恥ずかしながら、入社当初はコミュニケーションミスをよくしていました。思い込みで「こうかな」と先走って進めてしまい、先輩に見せると「いや、これをやってほしかったわけじゃない」と言われることもありました。ただ、そのときも具体的な改善策を提示しながら指摘してくれたのを覚えています。 研修で学んだことは技術的なハードスキルだけではなく、ソフトスキルの面をかなり重視して学べたのが、今もすごく活きていると思っています。たとえば、出社していて隣に座っているのにあえてテキストベースで質問する練習をしたり、リモートワークで困らないためのコミュニケーションの基礎を実践的に鍛えてもらいました。 そのおかげで、プロジェクトに参画してからはうまくやれている方かなと思っています。もちろんうまくいかないこともたくさんありますが(笑)、研修で学んだことを今度は新しく入ってくる方に伝えていく立場になっています。
─ Q7. これからチームのコミュニケーションでもっと良くしたいことはありますか?

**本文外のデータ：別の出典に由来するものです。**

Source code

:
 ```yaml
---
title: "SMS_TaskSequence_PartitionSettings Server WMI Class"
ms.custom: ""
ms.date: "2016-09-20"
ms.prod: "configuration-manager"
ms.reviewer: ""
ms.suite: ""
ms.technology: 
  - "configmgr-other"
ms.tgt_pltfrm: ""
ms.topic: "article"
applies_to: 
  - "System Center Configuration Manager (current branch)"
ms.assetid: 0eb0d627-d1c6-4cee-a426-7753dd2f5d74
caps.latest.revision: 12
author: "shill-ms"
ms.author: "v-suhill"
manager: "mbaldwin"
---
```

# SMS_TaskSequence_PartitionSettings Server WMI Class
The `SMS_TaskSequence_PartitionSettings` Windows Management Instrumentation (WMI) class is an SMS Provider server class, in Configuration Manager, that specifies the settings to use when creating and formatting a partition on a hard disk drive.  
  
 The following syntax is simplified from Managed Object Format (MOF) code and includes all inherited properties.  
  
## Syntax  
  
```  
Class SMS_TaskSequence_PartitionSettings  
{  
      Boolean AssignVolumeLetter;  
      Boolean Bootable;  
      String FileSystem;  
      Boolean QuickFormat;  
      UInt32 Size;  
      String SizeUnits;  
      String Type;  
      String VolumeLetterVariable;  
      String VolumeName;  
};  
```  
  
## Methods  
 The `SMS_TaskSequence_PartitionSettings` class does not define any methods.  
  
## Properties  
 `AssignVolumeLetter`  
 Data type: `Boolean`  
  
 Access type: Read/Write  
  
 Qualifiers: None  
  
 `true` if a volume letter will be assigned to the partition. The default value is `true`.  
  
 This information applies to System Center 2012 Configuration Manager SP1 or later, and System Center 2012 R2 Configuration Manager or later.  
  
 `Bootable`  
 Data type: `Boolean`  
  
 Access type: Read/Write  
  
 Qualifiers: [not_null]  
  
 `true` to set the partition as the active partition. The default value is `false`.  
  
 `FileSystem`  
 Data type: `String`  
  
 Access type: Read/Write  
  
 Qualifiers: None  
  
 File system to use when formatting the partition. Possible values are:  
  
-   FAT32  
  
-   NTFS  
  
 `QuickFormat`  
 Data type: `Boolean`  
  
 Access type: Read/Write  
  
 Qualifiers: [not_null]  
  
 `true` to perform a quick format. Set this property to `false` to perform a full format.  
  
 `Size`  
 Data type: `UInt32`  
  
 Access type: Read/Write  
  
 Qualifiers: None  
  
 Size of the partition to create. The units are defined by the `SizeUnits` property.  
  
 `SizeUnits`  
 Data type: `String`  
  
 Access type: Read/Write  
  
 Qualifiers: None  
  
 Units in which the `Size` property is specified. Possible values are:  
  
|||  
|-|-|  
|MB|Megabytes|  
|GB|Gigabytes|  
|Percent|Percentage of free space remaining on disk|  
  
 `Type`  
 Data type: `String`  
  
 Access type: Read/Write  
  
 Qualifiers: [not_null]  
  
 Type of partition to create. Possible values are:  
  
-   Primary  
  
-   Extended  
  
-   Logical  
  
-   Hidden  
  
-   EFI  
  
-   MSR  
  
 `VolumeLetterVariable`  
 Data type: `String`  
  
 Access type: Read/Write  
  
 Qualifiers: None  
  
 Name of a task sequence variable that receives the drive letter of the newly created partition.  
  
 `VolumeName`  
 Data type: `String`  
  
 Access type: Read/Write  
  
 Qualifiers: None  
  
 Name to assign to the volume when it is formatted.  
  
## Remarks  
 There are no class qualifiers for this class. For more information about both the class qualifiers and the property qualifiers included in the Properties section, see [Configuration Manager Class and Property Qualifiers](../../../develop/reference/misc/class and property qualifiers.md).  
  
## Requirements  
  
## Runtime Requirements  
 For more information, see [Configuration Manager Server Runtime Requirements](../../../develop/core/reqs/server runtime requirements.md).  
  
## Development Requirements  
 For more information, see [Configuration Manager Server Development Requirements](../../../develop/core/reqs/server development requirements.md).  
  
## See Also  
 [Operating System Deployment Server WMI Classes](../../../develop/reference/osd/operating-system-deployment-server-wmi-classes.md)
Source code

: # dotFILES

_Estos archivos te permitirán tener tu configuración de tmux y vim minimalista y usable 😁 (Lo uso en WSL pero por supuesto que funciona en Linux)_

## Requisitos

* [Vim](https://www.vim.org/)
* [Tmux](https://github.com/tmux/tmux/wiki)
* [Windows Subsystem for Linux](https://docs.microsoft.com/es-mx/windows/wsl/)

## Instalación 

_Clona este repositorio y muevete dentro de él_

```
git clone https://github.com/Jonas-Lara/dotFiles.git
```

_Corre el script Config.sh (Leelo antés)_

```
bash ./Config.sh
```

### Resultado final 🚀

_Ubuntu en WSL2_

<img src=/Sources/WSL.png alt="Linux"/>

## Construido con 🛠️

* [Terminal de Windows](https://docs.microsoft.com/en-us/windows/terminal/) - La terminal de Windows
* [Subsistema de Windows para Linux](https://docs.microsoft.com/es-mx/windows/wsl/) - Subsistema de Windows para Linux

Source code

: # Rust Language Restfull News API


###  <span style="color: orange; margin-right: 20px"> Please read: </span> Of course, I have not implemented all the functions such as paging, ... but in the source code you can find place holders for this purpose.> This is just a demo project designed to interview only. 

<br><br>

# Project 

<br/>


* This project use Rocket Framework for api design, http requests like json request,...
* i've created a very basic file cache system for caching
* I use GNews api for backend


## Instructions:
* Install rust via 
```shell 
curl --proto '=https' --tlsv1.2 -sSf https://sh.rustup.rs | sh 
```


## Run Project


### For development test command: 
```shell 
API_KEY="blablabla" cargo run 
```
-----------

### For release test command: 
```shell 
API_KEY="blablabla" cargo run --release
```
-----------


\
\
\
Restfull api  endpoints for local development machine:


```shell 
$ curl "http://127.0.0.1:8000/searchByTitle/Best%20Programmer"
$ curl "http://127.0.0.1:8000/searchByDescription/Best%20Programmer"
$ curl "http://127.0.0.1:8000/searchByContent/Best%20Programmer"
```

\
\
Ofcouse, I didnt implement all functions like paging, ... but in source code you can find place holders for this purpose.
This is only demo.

最近は、ただコードを書くプログラマーというよりも SE 以上の立ち回りとして、非エンジニアに対してコミュニケーションを取る機会が増えてきています。エンジニア同士なら伝わる言い方でも、相手が変わると伝わらないという場面があり、言い回しや視点を臨機応変に変えていく難しさを日々感じています。このあたりはまだ模索中ですが、経験の中で学んだことを社内の後輩たちにも伝えていけるよう、学びの姿勢は止めずにいたいと思っています。 あとは、コミュニケーションはキャッチボールが成立してこそだと思うので、相手の質問にきちんと回答することは一番意識しています。A か B かを聞かれているのに Z を返してしまうことって意外と日常でもあって、恥ずかしながら私自身も昔はそうでした。まず相手が求めている回答を返した上で、自分の意見を添える。そういう基本的なことの積み重ねが、どんな立場の人とも円滑にやり取りする土台になると思うので、引き続き自分自身の課題として取り組んでいきたいです。